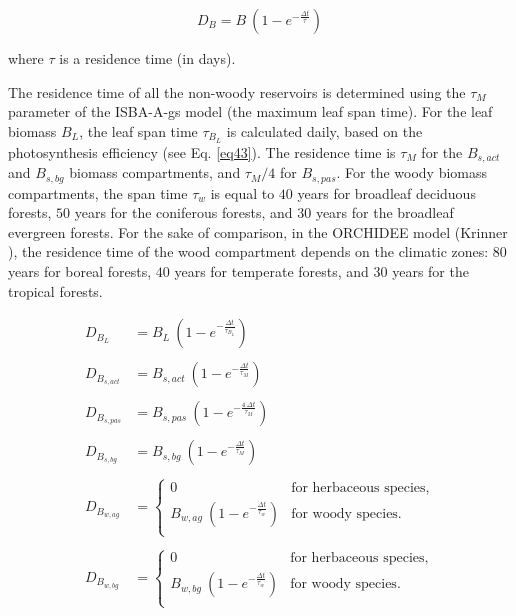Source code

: {\begin{equation}
D_B = B \: (1-e^{-\frac{\Delta t}{\tau}})
\label{eqdeclingen}
\end{equation}

where $\tau$ is a residence time (in days).

The residence time of all the non-woody reservoirs is determined using the 
$\tau_M$ parameter of the ISBA-A-gs model (the maximum leaf span time).
For the leaf biomass $B_L$, the leaf span time $\tau_{B_L}$ is calculated daily, 
based on the photosynthesis efficiency (see Eq. \ref{eq43}).
The residence time is $\tau_M$ for the $B_{s,act}$ 
and $B_{s,bg}$ biomass compartments, and $\tau_M / 4$ for $B_{s,pas}$.
For the woody biomass compartments, the span time 
$\tau_w$ is equal to $40$ years for broadleaf deciduous forests, 
$50$ years for the coniferous forests, and 
$30$ years for the broadleaf evergreen forests.
For the sake of comparison, in the ORCHIDEE model (Krinner ), 
the residence time of the wood compartment 
depends on the climatic zones: $80$ years for boreal forests, 
$40$ years for temperate forests, and $30$ years for the 
tropical forests.


\begin{equation}
\begin{array}{ll}
D_{B_L}       & = B_L \: (1-e^{-\frac{\Delta t}{\tau_{B_L}}}) \\
 \\
D_{B_{s,act}} & = B_{s,act} \: (1-e^{-\frac{\Delta t}{\tau_M}}) \\
 \\
D_{B_{s,pas}} & = B_{s,pas} \: (1-e^{-\frac{4 \: \Delta t}{\tau_M}}) \\
 \\
D_{B_{s,bg}}  & = B_{s,bg} \: (1-e^{-\frac{\Delta t}{\tau_M}}) \\
 \\
D_{B_{w,ag}}  & =    \left\{ 
  \begin{array}{ll}
    0                                            & \mbox{for herbaceous species,} \\
    B_{w,ag} \: (1-e^{-\frac{\Delta t}{\tau_w}}) & \mbox{for woody species.} \\
  \end{array}
                  \right. \\
 \\
D_{B_{w,bg}}  & =    \left\{ 
  \begin{array}{ll}
    0                                            & \mbox{for herbaceous species,} \\
    B_{w,bg} \: (1-e^{-\frac{\Delta t}{\tau_w}}) & \mbox{for woody species.} \\
  \end{array}
                  \right. \\
\end{array}
\label{eqdeclin}
\end{equation}


}

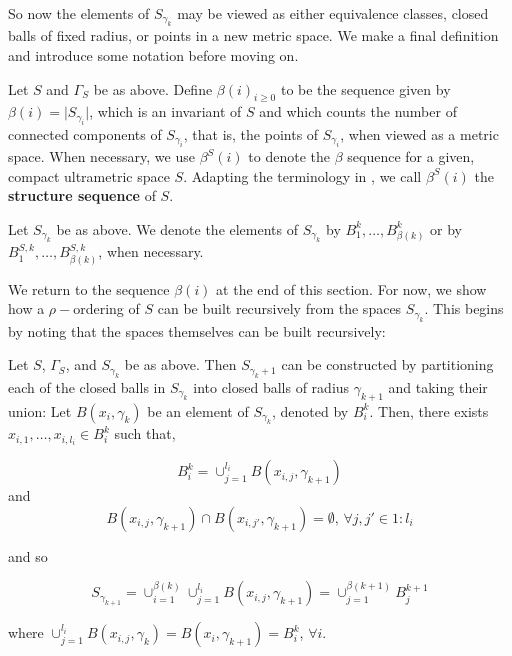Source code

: So now the elements of $S_{\gamma_k}$ may be viewed as either equivalence classes, closed balls of fixed radius, or points in a new metric space. We  make a final definition and introduce some notation before moving on.

\begin{definition*}
Let $S$ and $\Gamma_S$ be as above. Define $\beta(i)_{i \geq 0}$ to be the sequence given by $\beta(i) = \lvert  S_{\gamma_i}\rvert$, which is an invariant of $S$ and which counts the number of connected components of $S_{\gamma_i}$, that is, the points of $S_{\gamma_i}$, when viewed as a metric space. When necessary, we use $\beta^S(i)$ to denote the $\beta$ sequence for a given, compact  ultrametric space $S$. Adapting the terminology in \cite{fp}, we call $\beta^S(i)$ the \textbf{structure sequence} of $S$.
\end{definition*}

\begin{notation*}
Let $S_{\gamma_k}$ be as above. We denote the elements of $S_{\gamma_k}$ by $B^k_1, \ldots, B^k_{\beta(k)}$ or by $B^{S,k}_1, \ldots, B^{S,k}_{\beta(k)}$, when necessary.
\end{notation*}


We return to the sequence $\beta(i)$ at the end of this section. For now, we show how a $\rho-$ordering of $S$ can be built recursively from the spaces $S_{\gamma_k}$. This begins by noting that the spaces themselves can be built recursively:

\begin{observation*}
Let $S$, $\Gamma_S$, and $S_{\gamma_k}$ be as above. Then $S_{\gamma_k+1}$ can be constructed by partitioning each of the closed balls in $S_{\gamma_k}$ into closed balls of radius $\gamma_{k+1}$ and taking their union:  Let $B(x_i, \gamma_k)$  be an element of $S_{\gamma_k}$, denoted by  $B^k_i$. Then, there exists $x_{i,1},\ldots, x_{i,l_{i}} \in B^k_i$ such that,

\[B^k_i=  \cup_{j=1}^{l_i} B(x_{i,j}, \gamma_{k+1})\] and  \[B(x_{i,j}, \gamma_{k+1}) \cap B(x_{i,j'}, \gamma_{k+1}) = \emptyset \text{, }\forall j,j' \in 1:l_i\] 

and so

\[S_{\gamma_{k+1}} =  \cup_{i=1}^{\beta(k)}   \cup_{j=1}^{l_i} B(x_{i,j}, \gamma_{k+1}) = \cup^{\beta(k+1)}_{j=1}B^{k+1}_{j}\] 


where $\cup_{j=1}^{l_i} B(x_{i,j},\gamma_{k})=B(x_i, \gamma_{k+1}) = B^k_i$, $\forall i$.
\end{observation*}

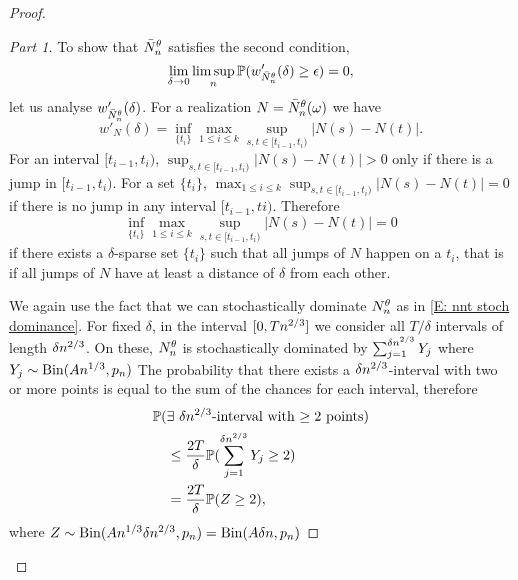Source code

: \begin{proof}
\begin{proof}[Part 1]
\bigskip

To show that $\bar{N}_n^{\theta}$ satisfies the second condition,
\begin{equation} \label{E: tightness cond 2}
\lim_{\delta \rightarrow 0} \limsup_n \mathbb{P}(w'_{\bar{N}_n^{\theta}}(\delta) \geq \epsilon ) = 0,
\end{equation}
let us analyse $w'_{\bar{N}_n^{\theta}}(\delta)$.
For a realization $N = \bar{N}_n^{\theta}(\omega)$ we have
\begin{equation}
w'_{N}(\delta) = \inf_{\{t_i\}} \max_{1\leq i \leq k} \sup_{s,t \in [t_{i-1}, t_i)} |N(s) - N(t)|.
\end{equation}
For an interval $[t_{i-1}, t_i)$, 
$\sup_{s,t \in [t_{i-1}, t_i)} |N(s) - N(t)| > 0$ only if there is a jump in $[t_{i-1}, t_i)$.
For a set $\{t_i\}$, $\max_{1\leq i \leq k} \sup_{s,t \in [t_{i-1}, t_i)} |N(s) - N(t)| = 0$ if there is no jump in any interval $[t_{i-1}, ti)$.
Therefore
\begin{equation}
\inf_{\{t_i\}} \max_{1\leq i \leq k} \sup_{s,t \in [t_{i-1}, t_i)} |N(s) - N(t)| = 0
\end{equation}
if there exists a $\delta$-sparse set $\{t_i\}$ such that all jumps of $N$ happen on a $t_i$,
that is if all jumps of $N$ have at least a distance of $\delta$ from each other.

We again use the fact that we can stochastically dominate $N_n^{\theta}$ as in \eqref{E: nnt stoch dominance}.
For fixed $\delta$, in the interval $[0, Tn^{2 / 3}]$ we consider all $T/\delta$ intervals of length $\delta n^{2 / 3}$.
On these, $N_n^{\theta}$ is stochastically dominated by $\sum_{j = 1}^{\delta n^{2 / 3}} Y_j$ where $Y_j \sim \operatorname*{Bin}(An^{1 / 3}, p_n)$
The probability that there exists a $\delta n^{2 / 3}$-interval with two or more points is equal to the sum of the chances for each interval,
therefore
\begin{equation}
\begin{aligned}
&\mathbb{P}( \text{$\exists$ $\delta n^{2 / 3}$-interval with $\geq 2$ points} ) \\
&\quad\leq \frac{2T}{\delta} \mathbb{P}( \sum_{j = 1}^{\delta n^{2 / 3}} Y_j \geq 2 ) \\
&\quad=  \frac{2T}{\delta} \mathbb{P}( Z \geq 2 ),
\end{aligned}
\end{equation}
where $Z \sim \operatorname*{Bin}(An^{1 / 3}\delta n^{2 / 3}, p_n) = \operatorname*{Bin}(A\delta n, p_n)$


\end{proof}
\end{proof}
# # # # #
Problem requirements
Up to and including the line with "based on the", copy the data above from its first line. Skip pictures.

Problem solution
Source code

: {\begin{equation}
D_B = B \: (1-e^{-\frac{\Delta t}{\tau}})
\label{eqdeclingen}
\end{equation}

where $\tau$ is a residence time (in days).

The residence time of all the non-woody reservoirs is determined using the 
$\tau_M$ parameter of the ISBA-A-gs model (the maximum leaf span time).
For the leaf biomass $B_L$, the leaf span time $\tau_{B_L}$ is calculated daily, 
based on the photosynthesis efficiency (see Eq. \ref{eq43}).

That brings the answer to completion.